Alzheimer's disease is caused by the gradual death of certain brain cells, especially in the areas involved in memory. Researchers have already identified mutations in four other genes that raise the risk of the disease. Three of these, which make the amyloid precursor, presenilin 1 and presenilin proteins, are involved in the rare, inherited form of Alzheimer's disease. The symptoms of early onset Alzheimer's appear before the age of 65, usually when someone is in their fifties, but sometimes sooner.
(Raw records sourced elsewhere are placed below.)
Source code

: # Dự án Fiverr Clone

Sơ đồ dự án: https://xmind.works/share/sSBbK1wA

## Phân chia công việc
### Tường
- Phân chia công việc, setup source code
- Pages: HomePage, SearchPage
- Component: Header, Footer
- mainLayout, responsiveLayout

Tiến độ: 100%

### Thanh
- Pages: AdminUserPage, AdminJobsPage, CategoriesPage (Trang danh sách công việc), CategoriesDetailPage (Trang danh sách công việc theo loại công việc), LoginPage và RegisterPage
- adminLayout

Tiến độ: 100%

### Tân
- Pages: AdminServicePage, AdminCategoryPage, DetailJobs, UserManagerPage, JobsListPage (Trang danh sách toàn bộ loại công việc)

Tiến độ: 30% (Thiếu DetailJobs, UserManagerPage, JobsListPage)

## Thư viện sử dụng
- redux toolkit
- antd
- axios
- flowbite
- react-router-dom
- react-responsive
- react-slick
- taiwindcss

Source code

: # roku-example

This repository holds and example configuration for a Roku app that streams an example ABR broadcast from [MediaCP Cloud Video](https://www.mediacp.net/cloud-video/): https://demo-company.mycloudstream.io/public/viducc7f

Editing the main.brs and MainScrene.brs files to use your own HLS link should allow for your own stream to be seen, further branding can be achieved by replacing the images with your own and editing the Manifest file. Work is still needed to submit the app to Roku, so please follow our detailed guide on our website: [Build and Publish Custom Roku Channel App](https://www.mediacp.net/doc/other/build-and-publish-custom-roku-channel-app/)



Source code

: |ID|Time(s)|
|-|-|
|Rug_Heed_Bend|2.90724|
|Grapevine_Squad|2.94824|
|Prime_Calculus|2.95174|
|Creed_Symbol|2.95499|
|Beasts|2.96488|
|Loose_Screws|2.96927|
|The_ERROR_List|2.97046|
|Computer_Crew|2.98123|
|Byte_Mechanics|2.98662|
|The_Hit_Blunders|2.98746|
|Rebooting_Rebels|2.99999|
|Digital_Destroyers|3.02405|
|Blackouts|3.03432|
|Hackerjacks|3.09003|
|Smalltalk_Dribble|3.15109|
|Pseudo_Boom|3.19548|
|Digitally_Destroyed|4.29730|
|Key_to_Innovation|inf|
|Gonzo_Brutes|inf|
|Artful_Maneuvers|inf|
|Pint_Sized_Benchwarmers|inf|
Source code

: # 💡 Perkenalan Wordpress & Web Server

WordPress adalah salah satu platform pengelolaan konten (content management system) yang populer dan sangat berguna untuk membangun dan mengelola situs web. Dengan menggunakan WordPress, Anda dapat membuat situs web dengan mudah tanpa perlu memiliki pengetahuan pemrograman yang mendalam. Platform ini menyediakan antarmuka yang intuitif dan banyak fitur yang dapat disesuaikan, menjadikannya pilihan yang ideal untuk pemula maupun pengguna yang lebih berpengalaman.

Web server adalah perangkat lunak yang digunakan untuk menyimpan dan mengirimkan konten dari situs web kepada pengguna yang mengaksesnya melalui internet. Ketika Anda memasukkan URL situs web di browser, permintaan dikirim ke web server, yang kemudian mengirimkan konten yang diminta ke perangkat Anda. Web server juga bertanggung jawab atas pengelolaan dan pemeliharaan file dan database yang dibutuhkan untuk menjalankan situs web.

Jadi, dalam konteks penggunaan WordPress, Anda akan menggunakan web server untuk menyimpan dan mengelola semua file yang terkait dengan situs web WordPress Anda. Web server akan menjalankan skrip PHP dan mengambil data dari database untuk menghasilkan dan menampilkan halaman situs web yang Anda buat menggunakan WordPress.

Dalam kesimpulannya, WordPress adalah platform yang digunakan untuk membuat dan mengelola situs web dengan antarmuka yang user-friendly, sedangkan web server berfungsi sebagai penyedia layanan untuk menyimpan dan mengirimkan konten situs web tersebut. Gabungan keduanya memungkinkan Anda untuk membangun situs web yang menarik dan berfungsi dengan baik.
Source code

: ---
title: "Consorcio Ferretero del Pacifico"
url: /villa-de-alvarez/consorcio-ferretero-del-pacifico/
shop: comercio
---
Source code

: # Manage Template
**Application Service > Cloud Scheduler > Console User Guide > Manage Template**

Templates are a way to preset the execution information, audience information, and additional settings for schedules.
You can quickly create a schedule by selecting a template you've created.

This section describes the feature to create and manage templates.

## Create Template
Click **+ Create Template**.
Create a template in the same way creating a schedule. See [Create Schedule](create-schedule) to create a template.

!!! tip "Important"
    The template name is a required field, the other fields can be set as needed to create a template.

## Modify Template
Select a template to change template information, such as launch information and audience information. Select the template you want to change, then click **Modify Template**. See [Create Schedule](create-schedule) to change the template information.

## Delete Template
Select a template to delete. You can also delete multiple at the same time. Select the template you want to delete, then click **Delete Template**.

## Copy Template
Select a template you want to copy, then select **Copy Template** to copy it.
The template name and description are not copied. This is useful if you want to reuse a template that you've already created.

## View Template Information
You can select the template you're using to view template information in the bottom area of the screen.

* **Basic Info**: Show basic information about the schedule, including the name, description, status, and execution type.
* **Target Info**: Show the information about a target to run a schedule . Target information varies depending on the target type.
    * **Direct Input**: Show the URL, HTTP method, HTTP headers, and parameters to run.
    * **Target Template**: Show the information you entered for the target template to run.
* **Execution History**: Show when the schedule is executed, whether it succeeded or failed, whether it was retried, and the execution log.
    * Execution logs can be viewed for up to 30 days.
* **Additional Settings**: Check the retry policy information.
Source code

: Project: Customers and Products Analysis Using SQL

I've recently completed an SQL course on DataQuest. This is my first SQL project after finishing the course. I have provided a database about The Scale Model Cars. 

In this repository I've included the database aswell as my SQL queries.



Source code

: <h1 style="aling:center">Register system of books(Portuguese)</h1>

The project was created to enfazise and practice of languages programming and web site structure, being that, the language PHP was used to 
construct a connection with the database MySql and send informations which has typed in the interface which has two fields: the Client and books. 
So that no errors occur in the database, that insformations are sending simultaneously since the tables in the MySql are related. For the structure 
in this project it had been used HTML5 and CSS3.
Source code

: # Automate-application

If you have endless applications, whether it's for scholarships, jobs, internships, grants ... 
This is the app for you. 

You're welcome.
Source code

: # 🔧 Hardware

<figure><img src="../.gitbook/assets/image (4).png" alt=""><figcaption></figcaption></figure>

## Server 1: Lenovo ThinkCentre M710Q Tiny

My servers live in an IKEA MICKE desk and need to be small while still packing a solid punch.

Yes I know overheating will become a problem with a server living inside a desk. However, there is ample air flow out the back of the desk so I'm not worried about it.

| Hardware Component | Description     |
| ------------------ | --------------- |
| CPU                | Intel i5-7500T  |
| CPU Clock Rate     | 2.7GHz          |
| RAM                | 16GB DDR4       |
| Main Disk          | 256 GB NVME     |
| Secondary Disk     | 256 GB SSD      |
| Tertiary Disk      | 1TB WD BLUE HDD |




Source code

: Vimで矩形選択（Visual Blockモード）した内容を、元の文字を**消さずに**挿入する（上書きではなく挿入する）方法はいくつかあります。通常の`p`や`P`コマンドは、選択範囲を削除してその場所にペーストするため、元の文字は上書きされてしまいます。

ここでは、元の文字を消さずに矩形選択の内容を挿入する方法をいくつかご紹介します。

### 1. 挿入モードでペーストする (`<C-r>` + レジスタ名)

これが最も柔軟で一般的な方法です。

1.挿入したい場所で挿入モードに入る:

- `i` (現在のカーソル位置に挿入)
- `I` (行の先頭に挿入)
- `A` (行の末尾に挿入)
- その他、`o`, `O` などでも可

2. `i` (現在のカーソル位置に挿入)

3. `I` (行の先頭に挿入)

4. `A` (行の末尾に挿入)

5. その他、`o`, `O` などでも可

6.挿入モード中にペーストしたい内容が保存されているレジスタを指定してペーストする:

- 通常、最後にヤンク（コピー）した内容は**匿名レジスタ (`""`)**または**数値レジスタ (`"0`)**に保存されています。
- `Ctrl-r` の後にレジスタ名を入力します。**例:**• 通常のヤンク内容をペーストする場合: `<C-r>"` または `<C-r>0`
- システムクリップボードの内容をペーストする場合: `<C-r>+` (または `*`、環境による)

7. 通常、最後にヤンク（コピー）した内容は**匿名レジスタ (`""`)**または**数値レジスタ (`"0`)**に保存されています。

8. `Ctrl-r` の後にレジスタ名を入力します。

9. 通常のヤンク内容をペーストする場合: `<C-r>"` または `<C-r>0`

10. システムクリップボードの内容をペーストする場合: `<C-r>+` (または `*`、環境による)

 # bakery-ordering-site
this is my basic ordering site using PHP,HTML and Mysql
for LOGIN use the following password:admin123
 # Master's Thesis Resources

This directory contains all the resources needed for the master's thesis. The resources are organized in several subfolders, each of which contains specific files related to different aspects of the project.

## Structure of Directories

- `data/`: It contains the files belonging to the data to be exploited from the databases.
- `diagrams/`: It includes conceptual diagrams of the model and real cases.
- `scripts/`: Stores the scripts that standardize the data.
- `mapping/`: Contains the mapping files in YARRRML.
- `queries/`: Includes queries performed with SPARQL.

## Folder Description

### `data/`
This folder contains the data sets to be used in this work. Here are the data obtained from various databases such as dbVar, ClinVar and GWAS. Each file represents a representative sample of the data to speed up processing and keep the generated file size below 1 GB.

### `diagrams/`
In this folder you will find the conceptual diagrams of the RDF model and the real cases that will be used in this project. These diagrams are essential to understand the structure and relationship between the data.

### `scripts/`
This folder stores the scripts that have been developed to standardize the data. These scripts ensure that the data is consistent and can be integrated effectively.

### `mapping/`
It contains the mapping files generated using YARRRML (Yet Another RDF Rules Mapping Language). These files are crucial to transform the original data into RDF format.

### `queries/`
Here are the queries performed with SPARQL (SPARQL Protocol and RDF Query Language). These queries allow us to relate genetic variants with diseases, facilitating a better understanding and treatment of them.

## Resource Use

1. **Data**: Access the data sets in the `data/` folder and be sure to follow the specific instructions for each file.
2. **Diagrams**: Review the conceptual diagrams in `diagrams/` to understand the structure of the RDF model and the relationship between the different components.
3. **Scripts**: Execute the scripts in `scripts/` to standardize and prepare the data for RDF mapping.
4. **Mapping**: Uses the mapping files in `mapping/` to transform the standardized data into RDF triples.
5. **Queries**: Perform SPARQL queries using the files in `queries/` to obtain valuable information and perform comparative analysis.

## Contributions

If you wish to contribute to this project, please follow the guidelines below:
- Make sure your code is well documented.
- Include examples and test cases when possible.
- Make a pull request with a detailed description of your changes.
The fourth gene variant, ApoE4, is linked to an increased risk of the more common, late onset form of the disorder.
In the latest study, the scientists focussed on a gene called ubiquilin-1, which makes a protein that interacts with presenilin 2. They found that in families with two affected relatives, variants of the ubiquilin-1 gene are significantly associated with late-onset Alzheimer's disease. The team, lead by Rudolph Tanzi, then looked at 217 pairs of siblings, in which one sibling had the disease but the other did not. The results confirmed that particular ubiquilin-1 variants occur more often in Alzheimer's disease patients than their unaffected siblings.
The researchers then studied brain tissue from both Alzheimer's patients and controls. They found that the gene variants linked to the disease resulted in increased production of a shorter form of the ubiquilin protein. 'Now we need to figure out what's wrong with too much ubiquilin-1 and with this different form', said Tanzi. It seems that the ubiqulin-1 variants raise the risk of Alzheimer's by about half as much as the ApoE4 variant does. The scientists say that there are probably another 4-7 additional gene variants to be found, each of which confers a similar level of risk.
Tanzi says his team already know that ubiquilin may have links to the slow build-up of 'plaques' - hallmark structures found in the brains of people with Alzheimer's disease. The plaques are clumps of a protein called beta-amyloid. 'I like to use a kitchen sink metaphor - you either make too much of it or you can't clear it away fast enough', said Tanzi, who thinks ubiquilin-1 may be involved in both processes. An article accompanying the study comments 'the role of the environment cannot be ignored', adding 'most disease is caused by a combination of genetic and environmental factors'.